JSH F:3 "No men, in their sober senses, could translate and write the
directions given to the Nephites from the mouth of the Savior, of the precise
manner in which men should build up His Church, and especially when corruption
had spread an uncertainty over all forms and systems practiced among men,
without desiring a privilege of showing the willingness of the heart by being
buried in the liquid grave, to answer a `good conscience by the resurrection of
Jesus Christ.'
JSH F:4 "After writing the account given of the Savior's ministry to the
remnant of the seed of Jacob, upon this continent, it was easy to be seen, as
the prophet said it would be, that darkness covered the earth and gross
darkness the minds of the people. On reflecting further it was as easy to be
seen that amid the great strife and noise concerning religion, none had
authority from God to administer the ordinances of the Gospel. For the question
might be asked, have men authority to administer in the name of Christ, who
deny revelations, when His testimony is no less than the spirit of prophecy,
and His religion based, built, and sustained by immediate revelations, in all
ages of the world when He has had a people on earth? If these facts were
buried, and carefully concealed by men whose craft would have been in danger if
once permitted to shine in the faces of men, they were no longer to us; and we
only waited for the commandment to be given `Arise and be baptized.'
JSH F:5 "This was not long desired before it was realized. The Lord, who is
rich in mercy, and ever willing to answer the consistent prayer of the humble,
after we had called upon Him in a fervent manner, aside from the abodes of men,
condescended to manifest to us His will. On a sudden, as from the midst of
eternity, the voice of the Redeemer spake peace to us, while the veil was
parted and the angel of God came down clothed with glory, and delivered the
anxiously looked for message, and the keys of the Gospel of repentance. What
joy! what wonder! what amazement! While the world was racked and
distracted--while millions were groping as the blind for the wall, and while
all men were resting upon uncertainty, as a general mass, our eyes beheld, our
ears heard, as in the `blaze of day'; yes, more--above the glitter of the May
sunbeam, which then shed its brilliancy over the face of nature! Then his
voice, though mild, pierced to the center, and his words, `I am thy
fellow-servant,' dispelled every fear. We listened, we gazed, we admired! 'Twas
the voice of an angel from glory, 'twas a message from the Most High! And as we
heard we rejoiced, while His love enkindled upon our souls, and we were wrapped
in the vision of the Almighty! Where was room for doubt?
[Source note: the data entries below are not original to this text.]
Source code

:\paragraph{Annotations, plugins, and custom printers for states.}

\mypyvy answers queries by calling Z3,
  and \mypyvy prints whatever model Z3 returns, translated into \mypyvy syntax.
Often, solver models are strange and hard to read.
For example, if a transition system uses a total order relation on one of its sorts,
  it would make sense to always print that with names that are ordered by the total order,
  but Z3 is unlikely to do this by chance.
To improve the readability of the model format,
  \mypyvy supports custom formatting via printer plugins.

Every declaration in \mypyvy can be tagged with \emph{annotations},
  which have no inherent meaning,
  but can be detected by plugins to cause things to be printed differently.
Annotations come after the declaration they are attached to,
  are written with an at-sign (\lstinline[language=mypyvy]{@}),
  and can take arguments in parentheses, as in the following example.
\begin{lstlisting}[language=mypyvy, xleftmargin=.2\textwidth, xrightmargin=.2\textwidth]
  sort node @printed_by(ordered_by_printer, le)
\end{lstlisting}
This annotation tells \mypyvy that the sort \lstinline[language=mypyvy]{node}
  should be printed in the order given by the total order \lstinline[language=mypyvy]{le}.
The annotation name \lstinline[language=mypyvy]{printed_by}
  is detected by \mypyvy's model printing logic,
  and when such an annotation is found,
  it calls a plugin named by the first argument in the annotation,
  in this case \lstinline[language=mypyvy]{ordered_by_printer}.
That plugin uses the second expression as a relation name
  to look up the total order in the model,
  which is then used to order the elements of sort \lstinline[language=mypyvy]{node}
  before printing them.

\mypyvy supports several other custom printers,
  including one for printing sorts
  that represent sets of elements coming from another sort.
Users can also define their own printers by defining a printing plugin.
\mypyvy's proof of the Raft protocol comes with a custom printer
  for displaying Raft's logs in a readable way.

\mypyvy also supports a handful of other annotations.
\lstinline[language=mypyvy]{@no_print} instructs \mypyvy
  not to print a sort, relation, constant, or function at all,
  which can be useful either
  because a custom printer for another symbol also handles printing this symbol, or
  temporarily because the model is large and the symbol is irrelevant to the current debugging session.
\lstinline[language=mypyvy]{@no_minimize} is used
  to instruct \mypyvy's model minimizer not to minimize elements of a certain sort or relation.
Nowhere; uncertainty
had fled, doubt had sunk no more to rise, while fiction and deception had fled
forever!
JSH F:6 "But, dear brother, think, further think for a moment, what joy filled
our hearts, and with what surprise we must have bowed, (for who would not have
bowed the knee for such a blessing?) when we received under his hand the Holy
Priesthood as he said, `Upon you my fellow-servants, in the name of Messiah, I
confer this Priesthood and this authority, which shall remain upon earth, that
the Sons of Levi may yet offer an offering unto the Lord in righteousness!'
JSH F:7 "I shall not attempt to paint to you the feelings of this heart, nor
the majestic beauty and glory which surrounded us on this occasion; but you
will believe me when I say, that earth, nor men, with the eloquence of time,
cannot begin to clothe language in as interesting and sublime a manner as this
holy personage. No; nor has this earth power to give the joy, to bestow the
peace, or comprehend the wisdom which was contained in each sentence as they
were delivered by the power of the Holy Spirit! Man may deceive his fellow-men,
deception may follow deception, and the children of the wicked one may have
power to seduce the foolish and untaught, till naught but fiction feeds the
many, and the fruit of falsehood carries in its current the giddy to the grave;
but one touch with the finger of his love, yes, one ray of glory from the upper
world, or one word from the mouth of the Savior, from the bosom of eternity,
strikes it all into insignificance, and blots it forever from the mind. The
assurance that we were in the presence of an angel, the certainty that we heard
the voice of Jesus, and the truth unsullied as it flowed from a pure personage,
dictated by the will of God, is to me past description, and I shall ever look
upon this expression of the Savior's goodness with wonder and thanksgiving
while I am permitted to tarry; and in those mansions where perfection dwells
and sin never comes, I hope to adore in that day which shall never cease."